In the web.config:
<configuration>
<authentication mode="Windows">
</authentication>
<authorization>
<deny users="?" />
</authorization>
</configuration>
in global.asax
protected void Application_AuthenticateRequest(object sender, EventArgs args)
{
tracker.LogRequest(HttpContext.Current.User, DateTime.Now)
///THIS IS ALWAYS NULL!!!
}
I am just really confused by this, any ideas?
I think this is a symptom of listening on the wrong event.
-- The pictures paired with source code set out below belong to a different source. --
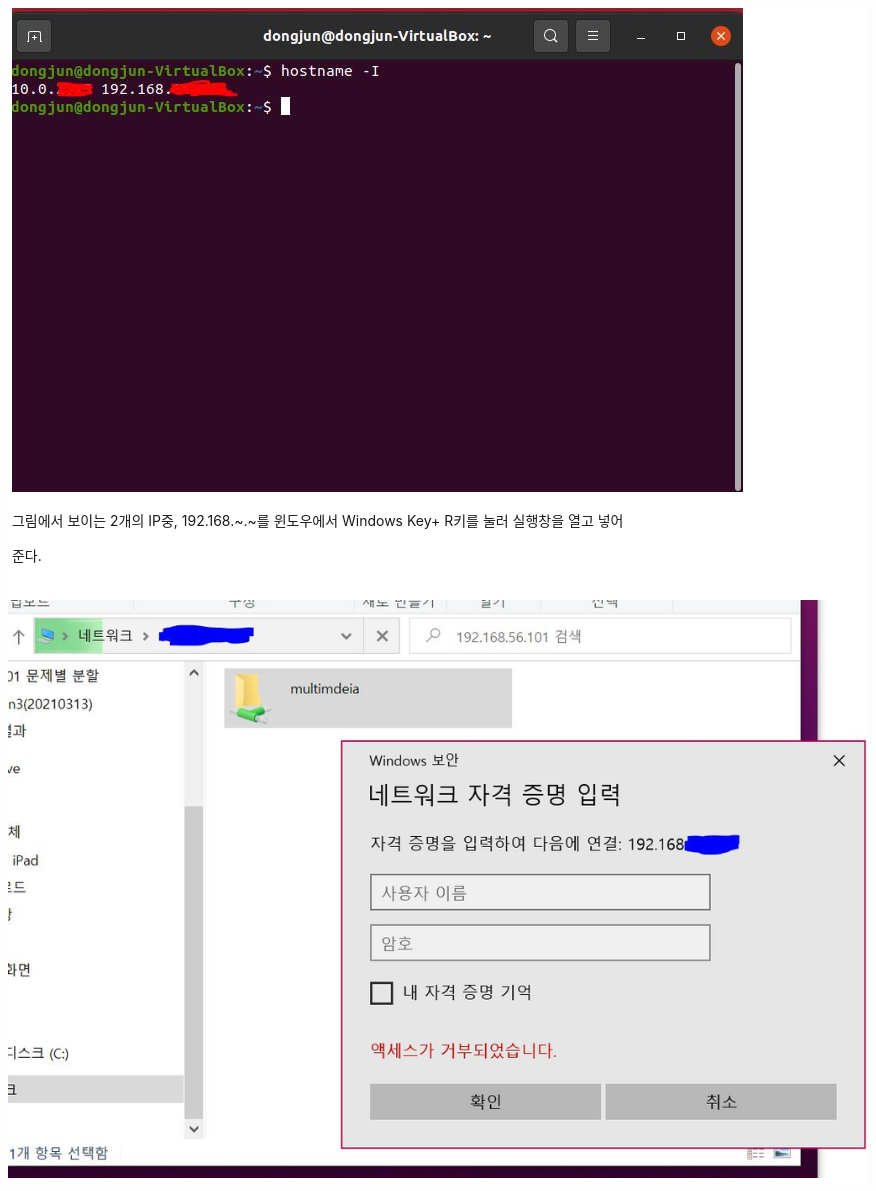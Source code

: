​		![hostname](./Pictures/hostname.JPG)

​		그림에서 보이는 2개의 IP중, 192.168.~.~를 윈도우에서 Windows Key+ R키를 눌러 실행창을 열고 넣어 

​		준다.



​		![WindowSamba](./Pictures/WindowSamba.JPG)
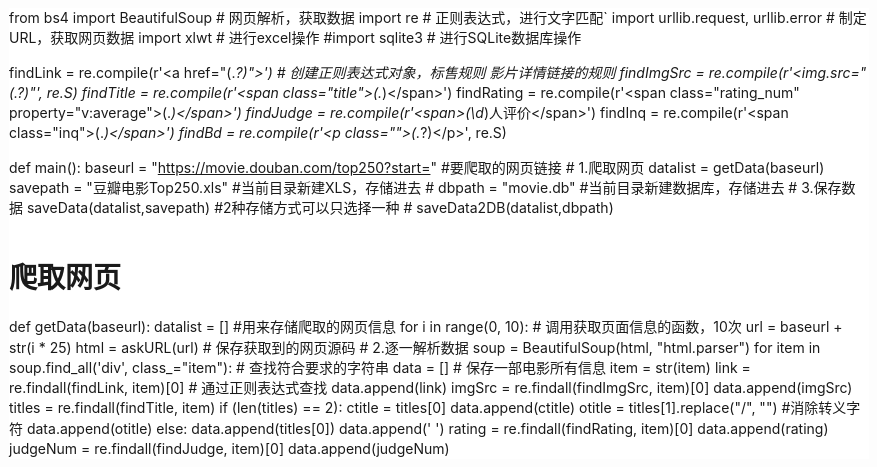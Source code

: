 from bs4 import BeautifulSoup  # 网页解析，获取数据
import re  # 正则表达式，进行文字匹配`
import urllib.request, urllib.error  # 制定URL，获取网页数据
import xlwt  # 进行excel操作
#import sqlite3  # 进行SQLite数据库操作

findLink = re.compile(r'&lt;a href=&quot;(.*?)&quot;&gt;')  # 创建正则表达式对象，标售规则   影片详情链接的规则
findImgSrc = re.compile(r'&lt;img.*src=&quot;(.*?)&quot;', re.S)
findTitle = re.compile(r'&lt;span class=&quot;title&quot;&gt;(.*)&lt;/span&gt;')
findRating = re.compile(r'&lt;span class=&quot;rating_num&quot; property=&quot;v:average&quot;&gt;(.*)&lt;/span&gt;')
findJudge = re.compile(r'&lt;span&gt;(\d*)人评价&lt;/span&gt;')
findInq = re.compile(r'&lt;span class=&quot;inq&quot;&gt;(.*)&lt;/span&gt;')
findBd = re.compile(r'&lt;p class=&quot;&quot;&gt;(.*?)&lt;/p&gt;', re.S)


def main():
    baseurl = &quot;https://movie.douban.com/top250?start=&quot;  #要爬取的网页链接
    # 1.爬取网页
    datalist = getData(baseurl)
    savepath = &quot;豆瓣电影Top250.xls&quot;    #当前目录新建XLS，存储进去
    # dbpath = &quot;movie.db&quot;              #当前目录新建数据库，存储进去
    # 3.保存数据
    saveData(datalist,savepath)      #2种存储方式可以只选择一种
    # saveData2DB(datalist,dbpath)


# 爬取网页
def getData(baseurl):
    datalist = []  #用来存储爬取的网页信息
    for i in range(0, 10):  # 调用获取页面信息的函数，10次
        url = baseurl + str(i * 25)
        html = askURL(url)  # 保存获取到的网页源码
        # 2.逐一解析数据
        soup = BeautifulSoup(html, &quot;html.parser&quot;)
        for item in soup.find_all('div', class_=&quot;item&quot;):  # 查找符合要求的字符串
            data = []  # 保存一部电影所有信息
            item = str(item)
            link = re.findall(findLink, item)[0]  # 通过正则表达式查找
            data.append(link)
            imgSrc = re.findall(findImgSrc, item)[0]
            data.append(imgSrc)
            titles = re.findall(findTitle, item)
            if (len(titles) == 2):
                ctitle = titles[0]
                data.append(ctitle)
                otitle = titles[1].replace(&quot;/&quot;, &quot;&quot;)  #消除转义字符
                data.append(otitle)
            else:
                data.append(titles[0])
                data.append(' ')
            rating = re.findall(findRating, item)[0]
            data.append(rating)
            judgeNum = re.findall(findJudge, item)[0]
            data.append(judgeNum)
You should probably listen for Application.PostAuthenticateRequest.
Running a sample piece of code using a project I have that authenticates against my local domain's Active Directory to ask if the User object is nothing:
Code
Sub Application_AuthenticateRequest(ByVal sender As Object, ByVal e As EventArgs)
Debug.WriteLine("Authenticate Request: " & (HttpContext.Current.User Is Nothing))
End Sub
Sub Application_PostAuthenticateRequest(ByVal sender As Object, ByVal e As EventArgs)
Debug.WriteLine("Post-authenticate Request: " & (HttpContext.Current.User Is Nothing))
End Sub
Output
Authenticate Request: True
Post-authenticate Request: False
Following the PostAuthenticateRequest event, the HttpContext.Current.User.Identity property is an instance of System.Security.Principal.GenericIdentity for unauthenticated requests.